Sound changes clearly can result in homophones: there are many examples in English and Modern Chinese to demonstrate this (Sampson, 2015). At the same time, there are both theoretical and empirical reasons (Martinet, 1952; Wedel et al, 2013) to believe that homophony-inducing phoneme mergers are less likely to occur, even when controlling for the phonemes being compared. While these two points aren’t necessarily incompatible, they do suggest that the relationship between sound change and homophony is very complicated.

“It’s complicated” may not feel like a very satisfying answer. But personally, I find it very exciting: it means there’s considerable work to be done! So much is still unknown about the nature of sound change in the first place. As I noted earlier, one of the major questions in all research on language change is how local effects (e.g., physiological constraints, psychological biases, communicative demands, etc.) give rise to large-scale changes. Put another way: how do apparently regular changes emerge from the complex interactions of individual humans?

This question is well-suited to an evolutionary framing. Sound changes can be conceptualized as mutations in a phonological system. The first question is thus how those mutations arise. The second question is: which pressures select for or against those mutations? In the context of this post, that’s something like: how, and why, are sound changes that might lead to homophony selected out of the pool of possible sound changes?

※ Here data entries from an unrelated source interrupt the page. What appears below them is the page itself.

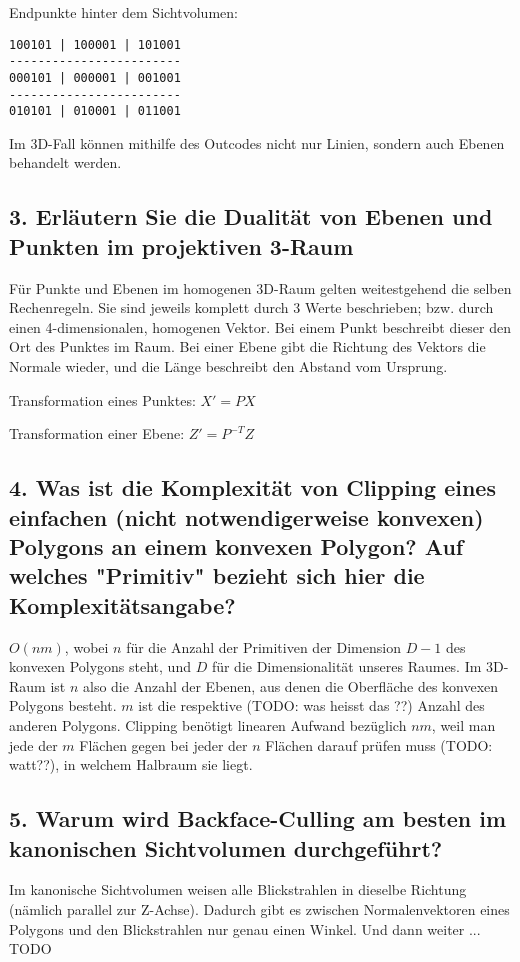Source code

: \documentclass[a4paper,headings=small]{scrartcl}
\numberwithin{equation}{section} %
\numberwithin{figure}{section}   %
\begin{document}
Endpunkte hinter dem Sichtvolumen:
\begin{verbatim}
100101 | 100001 | 101001
------------------------
000101 | 000001 | 001001
------------------------
010101 | 010001 | 011001
\end{verbatim}

Im 3D-Fall können mithilfe des Outcodes nicht nur Linien, sondern auch Ebenen behandelt werden.

\subsection{3. Erläutern Sie die Dualität von Ebenen und Punkten im projektiven 3-Raum}
Für Punkte und Ebenen im homogenen 3D-Raum gelten weitestgehend die selben Rechenregeln. Sie sind jeweils komplett durch 3 Werte beschrieben; bzw. durch einen 4-dimensionalen, homogenen Vektor. Bei einem Punkt beschreibt dieser den Ort des Punktes im Raum. Bei einer Ebene gibt die Richtung des Vektors die Normale wieder, und die Länge beschreibt den Abstand vom Ursprung.

Transformation eines Punktes: $X' = P X$

Transformation einer Ebene: $Z' = P^{-T} Z$

\subsection{4. Was ist die Komplexität von Clipping eines einfachen (nicht notwendigerweise konvexen) Polygons an einem konvexen Polygon? Auf welches "Primitiv" bezieht sich hier die Komplexitätsangabe?}

$O(n m)$, wobei $n$ für die Anzahl der Primitiven der Dimension $D - 1$ des konvexen Polygons steht, und $D$ für die Dimensionalität unseres Raumes. Im 3D-Raum ist $n$ also die Anzahl der Ebenen,  aus denen die Oberfläche des konvexen Polygons besteht. $m$ ist die respektive (TODO: was heisst das ??) Anzahl des anderen Polygons. Clipping benötigt linearen Aufwand bezüglich $n m$, weil man jede der $m$ Flächen gegen bei jeder der $n$ Flächen darauf prüfen muss (TODO: watt??), in welchem Halbraum sie liegt.

\subsection{5. Warum wird Backface-Culling am besten im kanonischen Sichtvolumen durchgeführt?}

Im kanonische Sichtvolumen weisen alle Blickstrahlen in dieselbe Richtung (nämlich parallel zur Z-Achse). Dadurch gibt es zwischen Normalenvektoren eines Polygons und den Blickstrahlen nur genau einen Winkel. Und dann weiter ...
TODO
\end{document}
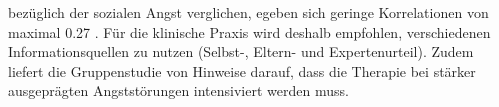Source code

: bezüglich der sozialen Angst verglichen, egeben sich geringe Korrelationen von maximal 0.27 \cite{Moller:2011}. Für die klinische Praxis wird deshalb empfohlen, verschiedenen Informationsquellen zu nutzen (Selbst-, Eltern- und Expertenurteil). Zudem liefert die Gruppenstudie von  Hinweise darauf, dass die Therapie bei stärker ausgeprägten Angststörungen intensiviert werden muss.







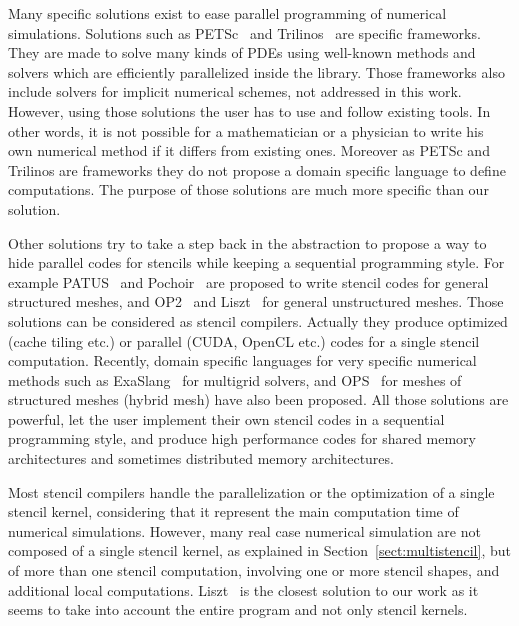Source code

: 
Many specific solutions exist to ease parallel programming of numerical simulations. Solutions such as PETSc~\cite{petsc-efficient} and Trilinos~\cite{Trilinos-Overview} are specific frameworks. They are made to solve many kinds of PDEs using well-known methods and solvers which are efficiently parallelized inside the library. Those frameworks also include solvers for implicit numerical schemes, not addressed in this work. However, using those solutions the user has to use and follow existing tools. In other words, it is not possible for a mathematician or a physician to write his own numerical method if it differs from existing ones. Moreover as PETSc and Trilinos are frameworks they do not propose a domain specific language to define computations. The purpose of those solutions are much more specific than our solution.

Other solutions try to take a step back in the abstraction to propose a way to hide parallel codes for stencils while keeping a sequential programming style. For example PATUS~\cite{citeulike12258902} and Pochoir~\cite{spaaTangCKLL11} are proposed to write stencil codes for general structured meshes, and OP2~\cite{Giles2011} and Liszt~\cite{DeVito2011LDS} for general unstructured meshes. Those solutions can be considered as stencil compilers. Actually they produce optimized (cache tiling etc.) or parallel (CUDA, OpenCL etc.) codes for a single stencil computation.
Recently, domain specific languages for very specific numerical methods such as ExaSlang~\cite{Schmitt:2014:EDL:2691166.2691171} for multigrid solvers, and OPS~\cite{Reguly:2014:ODS:2691166.2691173} for meshes of structured meshes (hybrid mesh) have also been proposed. 
All those solutions are powerful, let the user implement their own stencil codes in a sequential programming style, and produce high performance codes for shared memory architectures and sometimes distributed memory architectures. 

Most stencil compilers handle the parallelization or the optimization of a single stencil kernel, considering that it represent the main computation time of numerical simulations. However, many real case numerical simulation are not composed of a single stencil kernel, as explained in Section~\ref{sect:multistencil}, but of more than one stencil computation, involving one or more stencil shapes, and additional local computations. %
Liszt~\cite{DeVito2011LDS} is the closest solution to our work as it seems to take into account the entire program and not only stencil kernels. 

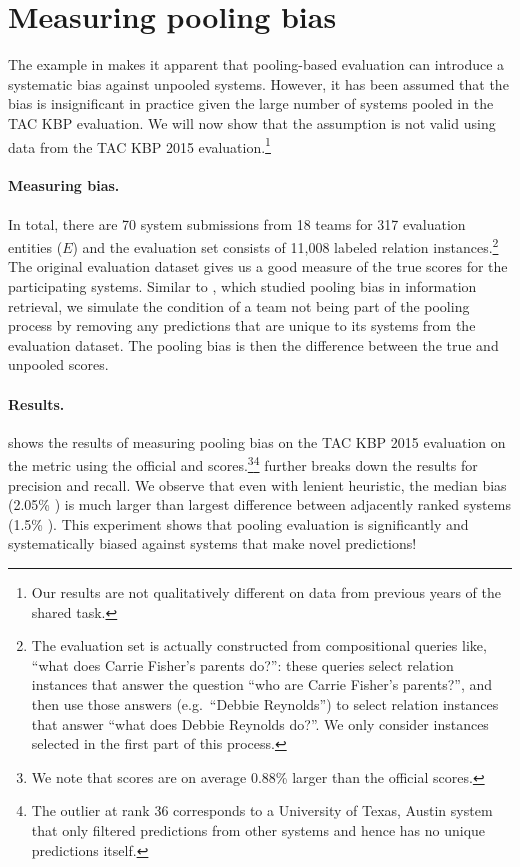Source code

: \section{Measuring pooling bias}
\label{sec:kbpo:analysis}

The example in  makes it apparent that pooling-based evaluation can introduce a systematic bias against unpooled systems.
However, it has been assumed that the bias is insignificant in practice given the large number of systems pooled in the TAC KBP evaluation.
We will now show that the assumption is not valid using data from the TAC KBP 2015 evaluation.\footnote{%
Our results are not qualitatively different on data from previous years of the shared task.}

\paragraph{Measuring bias.}
In total, there are 70 system submissions from 18 teams for 317 evaluation entities ($E$) and the evaluation set consists of 11,008 labeled relation instances.\footnote{%
  The evaluation set is actually constructed from compositional queries like, ``what does Carrie Fisher's parents do?'':
  these queries select relation instances that answer the question ``who are Carrie Fisher's parents?'', and then use those answers (e.g.\ ``Debbie Reynolds'') to select relation instances that answer ``what does Debbie Reynolds do?''.
  We only consider instances selected in the first part of this process.
}
The original evaluation dataset gives us a good measure of the true scores for the participating systems.
Similar to \citet{zobel1998reliable}, which studied pooling bias in information retrieval,
we simulate the condition of a team not being part of the pooling process by removing any predictions that are unique to its systems from the evaluation dataset.
The pooling bias is then the difference between the true and unpooled scores.

\paragraph{Results.}
 shows the results of measuring pooling bias on the TAC KBP 2015 evaluation on the \fone{} metric using the official and \anydoc{} scores.\footnote{%
  We note that \anydoc{} scores are on average 0.88\%\fone{} larger than the official scores. 
  }\footnote{
  The outlier at rank 36 corresponds to a University of Texas, Austin system that only filtered predictions from other systems and hence has no unique predictions itself.
  }
 further breaks down the results for precision and recall.
We observe that even with lenient \anydoc{} heuristic, the median bias (2.05\% \fone{}) is much larger than largest difference between adjacently ranked systems (1.5\% \fone{}).
This experiment shows that pooling evaluation is significantly and systematically biased against systems that make novel predictions!

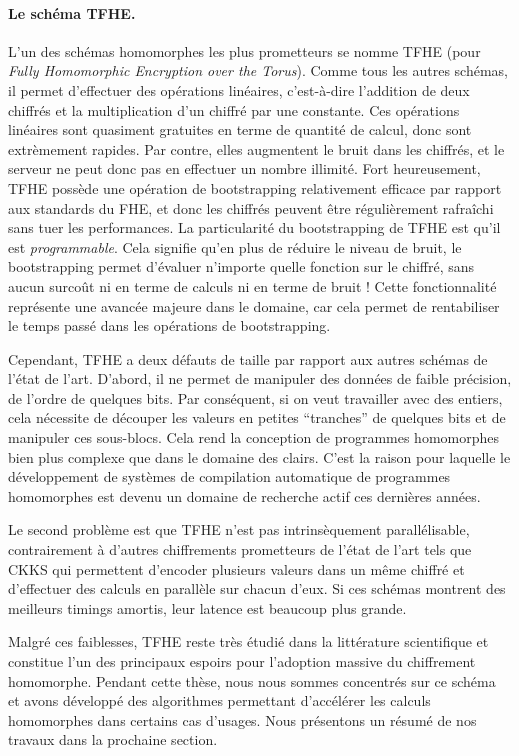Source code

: \paragraph{Le schéma TFHE.}
L'un des schémas homomorphes les plus prometteurs se nomme TFHE \cite{JC:CGGI20} (pour \textit{Fully Homomorphic Encryption over the Torus}). Comme tous les autres schémas, il permet d'effectuer des opérations linéaires, c'est-à-dire l'addition de deux chiffrés et la multiplication d'un chiffré par une constante. Ces opérations linéaires sont quasiment gratuites en terme de quantité de calcul, donc sont extrèmement rapides. Par contre, elles augmentent le bruit dans les chiffrés, et le serveur ne peut donc pas en effectuer un nombre illimité. Fort heureusement, TFHE possède une opération de bootstrapping relativement efficace par rapport aux standards du FHE, et donc les chiffrés peuvent être régulièrement rafraîchi sans tuer les performances. 
La particularité du bootstrapping de TFHE est qu'il est \textit{programmable}. Cela signifie qu'en plus de réduire le niveau de bruit, le bootstrapping permet d'évaluer n'importe quelle fonction sur le chiffré, sans aucun surcoût ni en terme de calculs ni en terme de bruit ! Cette fonctionnalité représente une avancée majeure dans le domaine, car cela permet de rentabiliser le temps passé dans les opérations de bootstrapping.

Cependant, TFHE a deux défauts de taille par rapport aux autres schémas de l'état de l'art. D'abord, il ne permet de manipuler des données de faible précision, de l'ordre de quelques bits. Par conséquent, si on veut travailler avec des entiers, cela nécessite de découper les valeurs en petites ``tranches'' de quelques bits et de manipuler ces sous-blocs. Cela rend la conception de programmes homomorphes bien plus complexe que dans le domaine des clairs. C'est la raison pour laquelle le développement de systèmes de compilation automatique de programmes homomorphes est devenu un domaine de recherche actif ces dernières années.

Le second problème est que TFHE n'est pas intrinsèquement parallélisable, contrairement à d'autres chiffrements prometteurs de l'état de l'art tels que CKKS \cite{AC:CKKS17} qui permettent d'encoder plusieurs valeurs dans un même chiffré et d'effectuer des calculs en parallèle sur chacun d'eux. Si ces schémas montrent des meilleurs timings amortis, leur latence est beaucoup plus grande.


Malgré ces faiblesses, TFHE reste très étudié dans la littérature scientifique et constitue l'un des principaux espoirs pour l'adoption massive du chiffrement homomorphe. Pendant cette thèse, nous nous sommes concentrés sur ce schéma et avons développé des algorithmes permettant d'accélérer les calculs homomorphes dans certains cas d'usages. Nous présentons un résumé de nos travaux dans la prochaine section.




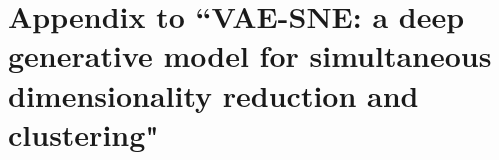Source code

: \chapter[Appendix to VAE-SNE]{Appendix to ``VAE-SNE: a deep generative model for simultaneous dimensionality reduction and clustering"}
\newpage

\begin{table}[!htb]
\caption{  \textbf{Ranked information preservation metric performance for nonlinear dimension reduction algorithms}.
Rankings for each nonlinear dimension reduction algorithm in terms of general performance for local, global, fine-scale, and temporal structure preservation (lower is better).}
\label{table:info}

\end{table}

Importantly, the answer to this question may even reveal that something entirely different is going on. Perhaps homophony-inducing sound changes aren’t directly selected against at all, and the relationship discovered by Wedel et al (2013) is due to some set of latent, unmeasured variables.

We’ll never be certain about the answers to any of these questions. But with patience and careful work, we can come closer to constructing accurate and parsimonious models of why the languages we all speak look the way they do.

References

Ceolin, A. (2020) Neutral Models of Sound Change.

Cohen Priva, U. (2017). Informativity and the actuation of lenition. Language, 93(3), 569-597.

Gahl, S. (2008). Time and thyme are not homophones: The effect of lemma frequency on word durations in spontaneous speech. Language, 84(3), 474-496.

Ohala, J. J. (1989). Sound change is drawn from a pool of synchronic variation. Language change: Contributions to the study of its causes, 173-198.

Ohala, J. J. (1993). Sound change as nature’s speech perception experiment. Speech Communication, 13(1-2), 155-161.

Labov, W. (1963). The social motivation of a sound change. Word, 19(3), 273-309.

Labov, W. (1986). The social origins of sound change. In Dialect and language variation (pp. 524-541). Academic Press.

Martinet, A. (1952). Function, structure, and sound change. Word, 8(1), 1-32.

Phillips, B. S. (1984). Word frequency and the actuation of sound change. Language, 320-342.

Sampson, G. (2015). A Chinese phonological enigma. Journal of Chinese Linguistics, 43(2), 679-691.

Wedel, A., Kaplan, A., & Jackson, S. (2013). High functional load inhibits phonological contrast loss: A corpus study. Cognition, 128(2), 179-186.

Footnotes

  1. According to Sampson (2013), speakers of the language compensated for this increase in lexical ambiguity via the disyllabification of synonyms. For example, “friend” in Mandarin is péngyǒu; in Old Chinese, péng and yǒu were separate words, both meaning “friend”. After the mergers, the morpheme péng was “seven ways ambiguous” (Sampson, 2013, pg. 9). The compound péngyǒu, on the other hand, is unambiguous.